We trust the foregoing will be of assistance to you.
Very truly yours,
FOR THE ATTORNEY GENERAL
Philip H. Austin
Deputy Attorney General
*** FOOTNOTES ***
1/Primarily, these cases involved Article II, § 38 of the constitution providing:
"No amendment to any bill shall be allowed which shall change the scope and object of the bill."
2/"I believe that State ex rel. Reed v. Jones, 6 Wash. 452, 34 Pac. 201, and all kindred cases should be overruled, in order that the judiciary may be restored to its proper place and exercise its functions as a co-ordinate branch of the government."

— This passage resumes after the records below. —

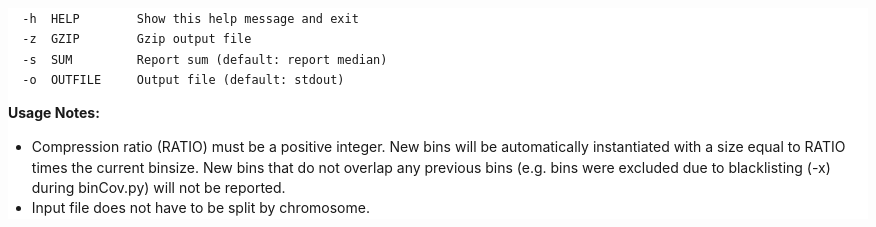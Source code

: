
 ```
  -h  HELP        Show this help message and exit
  -z  GZIP        Gzip output file
  -s  SUM         Report sum (default: report median)
  -o  OUTFILE     Output file (default: stdout)
```  
**Usage Notes:**  
- Compression ratio (RATIO) must be a positive integer. New bins will be automatically instantiated with a size equal to RATIO times the current binsize. New bins that do not overlap any previous bins (e.g. bins were excluded due to blacklisting (-x) during binCov.py) will not be reported.
- Input file does not have to be split by chromosome.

See, also, a case note appearing in 29 Wash. L. Rev. p. 91, wherein it was hypothesized that as many as four members of the supreme court ‑ as of 1953 ‑ were opposed to the rule. From our reading of the cases noted, we would somewhat question this head count. In addition, it is to be noted that none of the four judges in question remain on the court today.

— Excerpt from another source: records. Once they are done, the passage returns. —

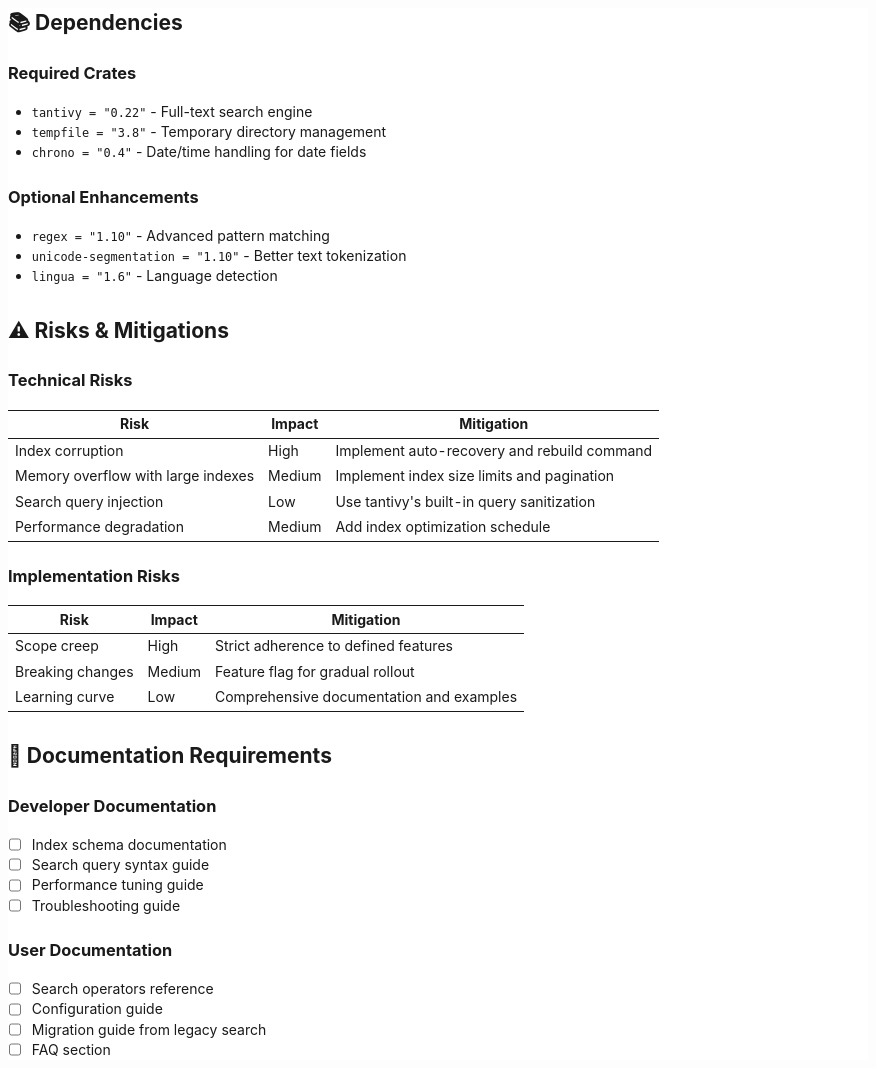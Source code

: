 ## 📚 Dependencies

### Required Crates
- `tantivy = "0.22"` - Full-text search engine
- `tempfile = "3.8"` - Temporary directory management
- `chrono = "0.4"` - Date/time handling for date fields

### Optional Enhancements
- `regex = "1.10"` - Advanced pattern matching
- `unicode-segmentation = "1.10"` - Better text tokenization
- `lingua = "1.6"` - Language detection

## ⚠️ Risks & Mitigations

### Technical Risks
| Risk | Impact | Mitigation |
|------|--------|------------|
| Index corruption | High | Implement auto-recovery and rebuild command |
| Memory overflow with large indexes | Medium | Implement index size limits and pagination |
| Search query injection | Low | Use tantivy's built-in query sanitization |
| Performance degradation | Medium | Add index optimization schedule |

### Implementation Risks
| Risk | Impact | Mitigation |
|------|--------|------------|
| Scope creep | High | Strict adherence to defined features |
| Breaking changes | Medium | Feature flag for gradual rollout |
| Learning curve | Low | Comprehensive documentation and examples |

## 📖 Documentation Requirements

### Developer Documentation
- [ ] Index schema documentation
- [ ] Search query syntax guide
- [ ] Performance tuning guide
- [ ] Troubleshooting guide

### User Documentation
- [ ] Search operators reference
- [ ] Configuration guide
- [ ] Migration guide from legacy search
- [ ] FAQ section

3/See, 39 Wn.2d at pp. 203-204. This case involved an act of the 1951 legislature which had been attacked on both Article II, § 19 "double subject" and Article II, § 38 "scope and object" grounds. The court held the act to be unconstitutional under the first of these two sections and then went on to comment upon the second issue as follows:
"Respondents assert that chapter 10 is unconstitutional for the further reason that the legislature flagrantly violated Art. II, § 38, of the constitution, which reads as follows:
"'No amendment to any bill shall be allowed which shall change the scope and object of the bill.'
"Appellants do not deny that this constitutional provision was violated. Their position, briefly stated, is: 'So what? There isn't anything the court can do about it because, under its repeated decisions, there is no way it can know what happened.'
"That is the position always taken in argument when a question (not now before us) is raised concerning the validity of legislation enacted in a regular session after the sixtieth day. Art. II, § 12. It may or may not be, as argued, that the limitations of Art. II, §§ 12 and 38, are binding only upon the legislative conscience, and that the courts must perpetually remain in ignorance of what everybody else in the state knows. We refrain from any consideration of this further constitutional question urged upon us by the respondents, and of the 'So what' answer of the appellants, as being unnecessary to the disposition of the present appeal."

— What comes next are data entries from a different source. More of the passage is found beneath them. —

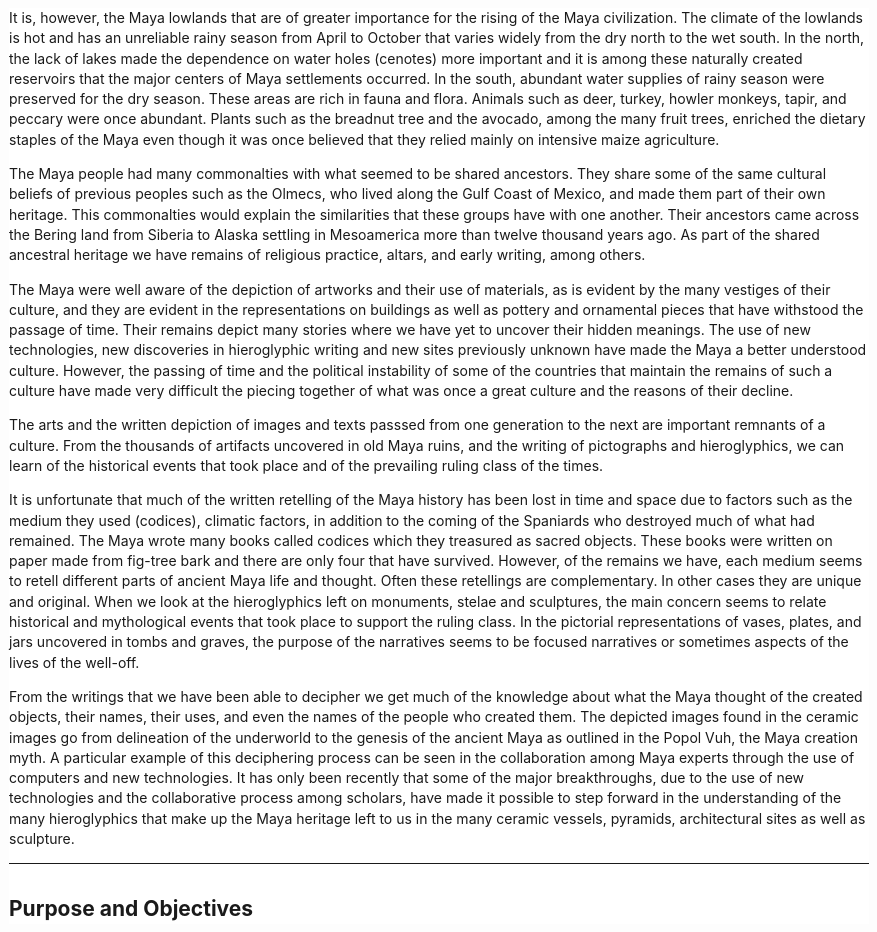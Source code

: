 It is, however, the Maya lowlands that are of greater importance for the rising of the Maya civilization.  The climate of the lowlands is hot and has an unreliable rainy season from April to October that varies widely from the dry north to the wet south.  In the north, the lack of lakes made the dependence on water holes (cenotes) more important and it is among these naturally created reservoirs that the major centers of Maya settlements occurred.  In the south, abundant water supplies of rainy season were preserved for the dry season.  These areas are rich in fauna and flora.  Animals such as deer, turkey, howler monkeys, tapir, and peccary were once abundant.  Plants such as the breadnut tree and the avocado, among the many fruit trees, enriched the dietary staples of the Maya even though it was once believed that they relied mainly on intensive maize agriculture.
</p>
<p>
The Maya people had many commonalties with what seemed to be shared ancestors.  They share some of the same cultural beliefs of previous peoples such as the Olmecs, who lived along the Gulf Coast of Mexico, and made them part of their own heritage.  This commonalties would explain the similarities that these groups have with one another.  Their ancestors came across the Bering land from Siberia to Alaska settling in Mesoamerica more than twelve thousand years ago.  As part of the shared ancestral heritage we have remains of religious practice, altars, and early writing, among others.
</p>
<p>
The Maya were well aware of the depiction of artworks and their use of materials, as is evident by the many vestiges of their culture, and they are evident in the representations on buildings as well as pottery and ornamental pieces that have withstood the passage of time.  Their remains depict many stories where we have yet to uncover their hidden meanings.  The use of new technologies, new discoveries in hieroglyphic writing and new sites previously unknown have made the Maya a better understood culture.  However, the passing of time and the political instability of some of the countries that maintain the remains of such a culture have made very difficult the piecing together of what was once a great culture and the reasons of their decline.
</p>
<p>
The arts and the written depiction of images and texts passsed from one generation to the next are important remnants of a culture.  From the thousands of artifacts uncovered in old Maya ruins, and the writing of pictographs and hieroglyphics, we can learn of the historical events that took place and of the prevailing ruling class of the times.
</p>
<p>
It is unfortunate that much of the written retelling of the Maya history has been lost in time and space due to factors such as the medium they used (codices), climatic factors, in addition to the coming of the Spaniards who destroyed much of what had remained.  The Maya wrote many books called codices which they treasured as sacred objects.  These books were written on paper made from fig-tree bark and there are only four that have survived.  However, of the remains we have, each medium seems to retell different parts of ancient Maya life and thought.  Often these retellings are complementary. In other cases they are unique and original.  When we look at the hieroglyphics left on monuments, stelae and sculptures, the main concern seems to relate historical and mythological events that took place to support the ruling class.  In the pictorial representations of vases, plates, and jars uncovered in tombs and graves, the purpose of the narratives seems to be focused  narratives or sometimes aspects of the lives of the well-off.
</p>
<p>
From the writings that we have been able to decipher we get much of the knowledge about what the Maya thought of the created objects, their names, their uses, and even the names of the people who created them.  The depicted images found in the ceramic images go from delineation of the underworld to the genesis of the ancient Maya as outlined in the Popol Vuh, the Maya creation myth.  A particular example of this deciphering process can be seen in the collaboration among Maya experts through the use of computers and new technologies.  It has only been recently that some of the major breakthroughs, due to the use of new technologies and the collaborative process among scholars, have made it possible to step forward in the understanding of the many hieroglyphics that make up the Maya heritage left to us in the many ceramic vessels, pyramids, architectural sites as well as sculpture.
</p>
<hr/>
<h2>
Purpose and Objectives
</h2>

This, obviously, did not constitute any sort of a holding that the enrolled bill doctrine is no longer to be applied in an Article II, § 12 situation. In addition, it is interesting to note that the court's reference to this constitutional provision was expressed only in terms of a regular session.
4/See, Washington constitution, Article II, § 1 (Amendment 7).
5/Those two cases involved, respectively, the validity of the Legislative Council, as created by chapter 36, Laws of 1947, and the Joint Legislative Fact-Finding Committee on un-American activities (Laws of 1947, p. 1378).